**What the task requires:** Every line from the opening of the records to the line with "### Adding migrations" should be restated exactly, with both ends included and the pictures left out.
Information below:
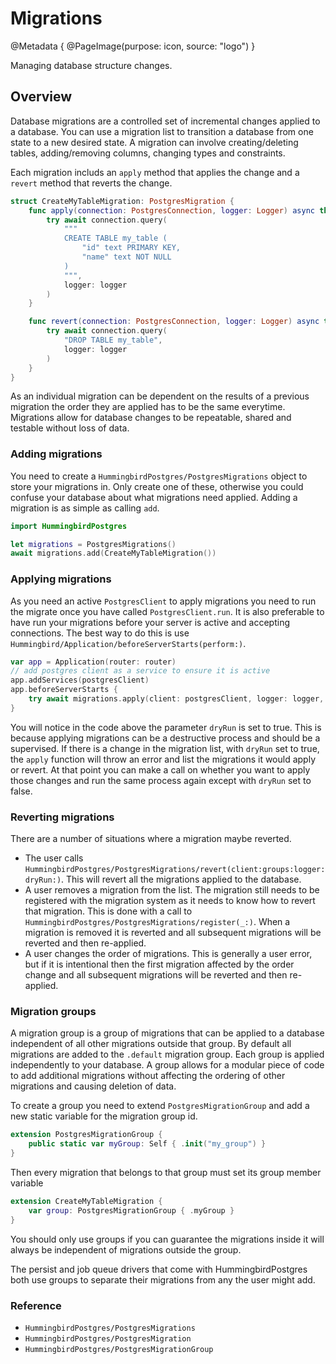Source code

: # Migrations

@Metadata {
    @PageImage(purpose: icon, source: "logo")
}

Managing database structure changes.

## Overview

Database migrations are a controlled set of incremental changes applied to a database. You can use a migration list to transition a database from one state to a new desired state. A migration can involve creating/deleting tables, adding/removing columns, changing types and constraints. 

Each migration includs an `apply` method that applies the change and a `revert` method that reverts the change.

```swift
struct CreateMyTableMigration: PostgresMigration {
    func apply(connection: PostgresConnection, logger: Logger) async throws {
        try await connection.query(
            """
            CREATE TABLE my_table (
                "id" text PRIMARY KEY,
                "name" text NOT NULL
            )
            """,
            logger: logger
        )
    }

    func revert(connection: PostgresConnection, logger: Logger) async throws {
        try await connection.query(
            "DROP TABLE my_table",
            logger: logger
        )
    }
}
```

As an individual migration can be dependent on the results of a previous migration the order they are applied has to be the same everytime. Migrations allow for database changes to be repeatable, shared and testable without loss of data.

### Adding migrations

You need to create a ``HummingbirdPostgres/PostgresMigrations`` object to store your migrations in. Only create one of these, otherwise you could confuse your database about what migrations need applied. Adding a migration is as simple as calling `add`.

```swift
import HummingbirdPostgres

let migrations = PostgresMigrations()
await migrations.add(CreateMyTableMigration())
```

### Applying migrations

As you need an active `PostgresClient` to apply migrations you need to run the migrate once you have called `PostgresClient.run`. It is also preferable to have run your migrations before your server is active and accepting connections. The best way to do this is use ``Hummingbird/Application/beforeServerStarts(perform:)``.

```swift
var app = Application(router: router)
// add postgres client as a service to ensure it is active
app.addServices(postgresClient)
app.beforeServerStarts {
    try await migrations.apply(client: postgresClient, logger: logger, dryRun: true)
}
```
You will notice in the code above the parameter `dryRun` is set to true. This is because applying migrations can be a destructive process and should be a supervised. If there is a change in the migration list, with `dryRun` set to true, the `apply` function will throw an error and list the migrations it would apply or revert. At that point you can make a call on whether you want to apply those changes and run the same process again except with `dryRun` set to false.

### Reverting migrations

There are a number of situations where a migration maybe reverted. 
- The user calls ``HummingbirdPostgres/PostgresMigrations/revert(client:groups:logger:dryRun:)``. This will revert all the migrations applied to the database.
- A user removes a migration from the list. The migration still needs to be registered with the migration system as it needs to know how to revert that migration. This is done with a call to ``HummingbirdPostgres/PostgresMigrations/register(_:)``. When a migration is removed it is reverted and all subsequent migrations will be reverted and then re-applied.
- A user changes the order of migrations. This is generally a user error, but if it is intentional then the first migration affected by the order change and all subsequent migrations will be reverted and then re-applied.

### Migration groups

A migration group is a group of migrations that can be applied to a database independent of all other migrations outside that group. By default all migrations are added to the `.default` migration group. Each group is applied independently to your database. A group allows for a modular piece of code to add additional migrations without affecting the ordering of other migrations and causing deletion of data.

To create a group you need to extend `PostgresMigrationGroup` and add a new static variable for the migration group id.

```swift
extension PostgresMigrationGroup {
    public static var myGroup: Self { .init("my_group") }
}
```

Then every migration that belongs to that group must set its group member variable

```swift
extension CreateMyTableMigration {
    var group: PostgresMigrationGroup { .myGroup }
}
```

You should only use groups if you can guarantee the migrations inside it will always be independent of migrations outside the group. 

The persist and job queue drivers that come with HummingbirdPostgres both use groups to separate their migrations from any the user might add.

### Reference

- ``HummingbirdPostgres/PostgresMigrations``
- ``HummingbirdPostgres/PostgresMigration``
- ``HummingbirdPostgres/PostgresMigrationGroup``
End of Information.
**Response below:**
Source code

: # Migrations

@Metadata {
    @PageImage(purpose: icon, source: "logo")
}

Managing database structure changes.

## Overview

Database migrations are a controlled set of incremental changes applied to a database. You can use a migration list to transition a database from one state to a new desired state. A migration can involve creating/deleting tables, adding/removing columns, changing types and constraints. 

Each migration includs an `apply` method that applies the change and a `revert` method that reverts the change.

```swift
struct CreateMyTableMigration: PostgresMigration {
    func apply(connection: PostgresConnection, logger: Logger) async throws {
        try await connection.query(
            """
            CREATE TABLE my_table (
                "id" text PRIMARY KEY,
                "name" text NOT NULL
            )
            """,
            logger: logger
        )
    }

    func revert(connection: PostgresConnection, logger: Logger) async throws {
        try await connection.query(
            "DROP TABLE my_table",
            logger: logger
        )
    }
}
```

As an individual migration can be dependent on the results of a previous migration the order they are applied has to be the same everytime. Migrations allow for database changes to be repeatable, shared and testable without loss of data.

### Adding migrations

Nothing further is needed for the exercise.